Pyroclastic flow cascades down volcano’s slope

The Manila Times - August 14, 2006

MAYON Volcano could soon unleash a huge cloud of deadly gases and ash, experts warned Sunday, as 40,000 people prepared for a second week in crowded evacuation centers.

Four powerful ash explosions rocked the spectacular 2,460-meter peak on Saturday, covering nearby communities to the northwest with a light layer of dust, government volcanologists said.

Mayon, where activity has picked up over the past week, is now belching a more lethal pyroclastic flow of hot volcanic gas and dust, rather than slow-moving lava, said Ed Laguerta, head of the volcano-monitoring observatory.

Unlike the trails of lava that have been slowly flowing down the volcano’s slopes for weeks, so-called pyroclastic flows can cover a wide area very swiftly, moving at speeds of about 60 kilometers (35 miles) per hour.

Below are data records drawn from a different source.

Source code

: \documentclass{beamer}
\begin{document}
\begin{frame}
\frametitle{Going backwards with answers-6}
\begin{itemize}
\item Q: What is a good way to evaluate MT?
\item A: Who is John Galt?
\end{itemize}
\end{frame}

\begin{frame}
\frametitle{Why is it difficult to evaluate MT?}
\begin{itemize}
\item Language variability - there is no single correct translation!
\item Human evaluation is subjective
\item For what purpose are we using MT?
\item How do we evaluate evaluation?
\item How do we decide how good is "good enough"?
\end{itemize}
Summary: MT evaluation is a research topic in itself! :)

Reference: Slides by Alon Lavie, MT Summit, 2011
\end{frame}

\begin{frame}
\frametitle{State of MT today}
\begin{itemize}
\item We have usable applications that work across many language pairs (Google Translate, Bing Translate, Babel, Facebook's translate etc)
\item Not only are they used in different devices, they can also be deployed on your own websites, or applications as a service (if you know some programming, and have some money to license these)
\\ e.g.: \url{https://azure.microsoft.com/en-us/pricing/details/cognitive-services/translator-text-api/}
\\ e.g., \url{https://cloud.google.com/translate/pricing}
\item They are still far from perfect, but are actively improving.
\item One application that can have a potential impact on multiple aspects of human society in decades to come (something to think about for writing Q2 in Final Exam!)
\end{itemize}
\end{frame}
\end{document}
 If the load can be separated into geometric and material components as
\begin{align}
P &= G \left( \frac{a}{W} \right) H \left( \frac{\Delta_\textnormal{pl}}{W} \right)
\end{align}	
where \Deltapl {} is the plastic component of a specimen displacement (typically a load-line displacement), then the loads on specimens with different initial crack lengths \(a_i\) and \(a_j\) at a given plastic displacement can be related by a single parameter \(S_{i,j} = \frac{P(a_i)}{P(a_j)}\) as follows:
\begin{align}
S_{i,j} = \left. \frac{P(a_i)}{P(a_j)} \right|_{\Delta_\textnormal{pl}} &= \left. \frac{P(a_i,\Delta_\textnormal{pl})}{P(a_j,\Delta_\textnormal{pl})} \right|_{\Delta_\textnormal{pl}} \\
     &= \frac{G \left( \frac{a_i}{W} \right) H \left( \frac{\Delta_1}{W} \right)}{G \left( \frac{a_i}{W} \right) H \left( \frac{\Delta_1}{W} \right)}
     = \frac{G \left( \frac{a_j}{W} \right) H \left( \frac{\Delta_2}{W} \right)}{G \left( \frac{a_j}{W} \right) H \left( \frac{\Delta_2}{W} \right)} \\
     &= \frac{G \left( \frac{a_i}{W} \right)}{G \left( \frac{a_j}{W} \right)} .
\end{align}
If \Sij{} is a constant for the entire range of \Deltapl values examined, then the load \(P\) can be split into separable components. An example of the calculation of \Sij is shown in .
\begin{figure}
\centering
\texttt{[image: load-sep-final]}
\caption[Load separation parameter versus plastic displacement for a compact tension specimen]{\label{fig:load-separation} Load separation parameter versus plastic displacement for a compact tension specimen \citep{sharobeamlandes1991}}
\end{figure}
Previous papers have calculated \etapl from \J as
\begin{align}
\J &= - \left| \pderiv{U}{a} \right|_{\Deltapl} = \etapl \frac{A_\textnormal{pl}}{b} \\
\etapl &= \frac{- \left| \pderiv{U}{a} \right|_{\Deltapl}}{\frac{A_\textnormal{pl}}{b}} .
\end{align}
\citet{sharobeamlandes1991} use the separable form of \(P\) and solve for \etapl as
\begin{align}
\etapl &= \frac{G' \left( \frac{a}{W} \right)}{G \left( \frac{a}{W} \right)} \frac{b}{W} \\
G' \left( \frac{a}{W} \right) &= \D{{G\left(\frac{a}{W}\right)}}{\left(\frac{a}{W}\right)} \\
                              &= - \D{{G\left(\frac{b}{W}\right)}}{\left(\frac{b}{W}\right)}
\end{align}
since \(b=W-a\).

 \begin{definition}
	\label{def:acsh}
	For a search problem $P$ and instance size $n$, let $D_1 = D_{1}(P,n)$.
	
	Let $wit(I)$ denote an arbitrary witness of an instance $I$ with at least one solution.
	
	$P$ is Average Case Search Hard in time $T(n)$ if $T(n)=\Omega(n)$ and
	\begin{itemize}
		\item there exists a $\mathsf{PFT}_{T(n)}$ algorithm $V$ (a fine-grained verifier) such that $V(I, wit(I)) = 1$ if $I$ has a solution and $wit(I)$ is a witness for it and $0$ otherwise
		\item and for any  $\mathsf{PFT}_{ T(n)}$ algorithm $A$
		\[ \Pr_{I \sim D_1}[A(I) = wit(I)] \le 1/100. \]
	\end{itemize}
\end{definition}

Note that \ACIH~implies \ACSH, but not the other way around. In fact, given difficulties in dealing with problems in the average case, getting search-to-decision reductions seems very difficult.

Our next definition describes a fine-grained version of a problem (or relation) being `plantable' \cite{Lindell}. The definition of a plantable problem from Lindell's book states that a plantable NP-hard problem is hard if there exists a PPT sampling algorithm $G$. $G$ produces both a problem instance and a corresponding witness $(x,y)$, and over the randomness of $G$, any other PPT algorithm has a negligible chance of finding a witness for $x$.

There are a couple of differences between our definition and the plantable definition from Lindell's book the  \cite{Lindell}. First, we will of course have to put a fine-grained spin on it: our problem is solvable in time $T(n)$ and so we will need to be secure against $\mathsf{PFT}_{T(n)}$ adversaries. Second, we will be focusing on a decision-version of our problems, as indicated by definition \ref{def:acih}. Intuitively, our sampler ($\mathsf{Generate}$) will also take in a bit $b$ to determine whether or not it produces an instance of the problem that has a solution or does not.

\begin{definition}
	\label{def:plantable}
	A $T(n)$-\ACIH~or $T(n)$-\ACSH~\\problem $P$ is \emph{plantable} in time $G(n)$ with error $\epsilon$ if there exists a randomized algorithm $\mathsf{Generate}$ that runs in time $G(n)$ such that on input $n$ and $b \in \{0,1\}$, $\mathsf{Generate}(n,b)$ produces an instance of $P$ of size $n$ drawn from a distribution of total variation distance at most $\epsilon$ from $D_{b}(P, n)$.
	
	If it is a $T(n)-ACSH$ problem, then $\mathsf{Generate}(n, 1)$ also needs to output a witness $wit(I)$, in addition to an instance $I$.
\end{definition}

“We want to give the volcano a wide berth,” said Ernesto Corpuz, head of the volcano monitoring division of the Philippine Institute of Volcanology and Seismology.
An eruption at Mayon in 1993 killed 77 people who were caught unaware by the deadly clouds of ash and gases.

The government has evacuated some 40,000 residents living in a six-to-eight-kilometer danger zone around the volcano, herding them into 24 overcrowded evacuation centers, most of them schools.

Many residents, however, still enter the danger zone to work on their farms, guard their belongings and attend to other personal matters.

The full extent of the danger posed by the volcano is not readily apparent as its crater has largely been obscured by thick clouds for days, preventing the public from seeing the ash explosions.

President Arroyo, who visited Mayon on Saturday, has promised more aid for the villagers including the delivery of prefabricated homes and tents, in a bid to ease overcrowding at the evacuation centers.

Some have been forced to sleep in rooms with as many as 50 other people, raising fears about the possibility that disease could spread.

Despite the dangers of Mayon, busloads of evacuees could been seen leaving the center in Legazpi City on Sunday to visit their homes in Bonga village, inside the danger zone, where people said they could hear a distant rumbling.

Seventy-four-year-old farmer Maximo Aydalla said he was in Bonga on Saturday when the ash explosions took place.

“I saw the smoke rise and then fall but we were still at a safe distance. If it was going our way, we would have run,” he said.

Despite the danger, he returned to Bonga again on Sunday to pick up drinking water and firewood.

“It is a bit dangerous. I am not afraid because I keep an eye out,” he said.
There have been no recorded fatalities so far from either the volcano or from diseases at the evacuation center.

Relief officials said they were checking on television reports that one person had died of a heart attack.

Mayon is the country’s most active volcano and past eruptions have led to more than 1,000 deaths.

The pyroclastic flow was observed on Mayon’s upper slopes between Basud and Buyuan barangays in Legazpi. The flow was cascading down at 60 kilometers per hour with temperatures reaching 300 degrees Celsius.

An ash column rose about 500 meters high into the sky and drifted towards to the northeast, raining light ash over the town of Santo Domingo.

Cedric Daep, chief of the Albay’s Provincial Disaster Management Office, told The Times that in case of bad weather, the present eight-kilometer danger zone around Mayon will be extended by two kilometers and 10,000 more families will be forcibly evacuated.

That means the government will be spending P2 million a day or P14 million a week or P56 million a month to feed, clothe and treat all the evacuees.

At least 10 volcanic earthquakes and 324 tremor episodes have been recorded since Saturday, indicating that magma continues to rise to the crater.

The volcano, however, spewed 8423 tons of sulfur dioxide on Saturday, a decrease of more than half from the previous day’s volume.

“The explosions and significant drop in sulfur emission rate indicate a continuing high unrest in the volcano,” Laguerta said.